__Study material__
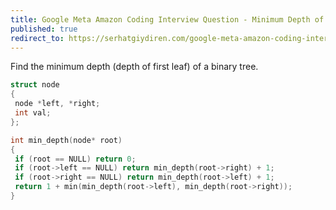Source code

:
 ```yaml
---
title: Google Meta Amazon Coding Interview Question - Minimum Depth of Binary Tree
published: true
redirect_to: https://serhatgiydiren.com/google-meta-amazon-coding-interview-question-min-depth-binary-tree/
---
```


Find the minimum depth (depth of first leaf) of a binary tree.

```cpp
struct node
{
 node *left, *right;
 int val;
};

int min_depth(node* root)
{
 if (root == NULL) return 0;
 if (root->left == NULL) return min_depth(root->right) + 1;
 if (root->right == NULL) return min_depth(root->left) + 1;
 return 1 + min(min_depth(root->left), min_depth(root->right));
}
```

__Work order__
Repeat the material above word for word; no images go in the copy.

__Reply__
Source code

:
 ```yaml
---
title: Google Meta Amazon Coding Interview Question - Minimum Depth of Binary Tree
published: true
redirect_to: https://serhatgiydiren.com/google-meta-amazon-coding-interview-question-min-depth-binary-tree/
---
```


Find the minimum depth (depth of first leaf) of a binary tree.

```cpp
struct node
{
 node *left, *right;
 int val;
};

int min_depth(node* root)
{
 if (root == NULL) return 0;
 if (root->left == NULL) return min_depth(root->right) + 1;
 if (root->right == NULL) return min_depth(root->left) + 1;
 return 1 + min(min_depth(root->left), min_depth(root->right));
}
```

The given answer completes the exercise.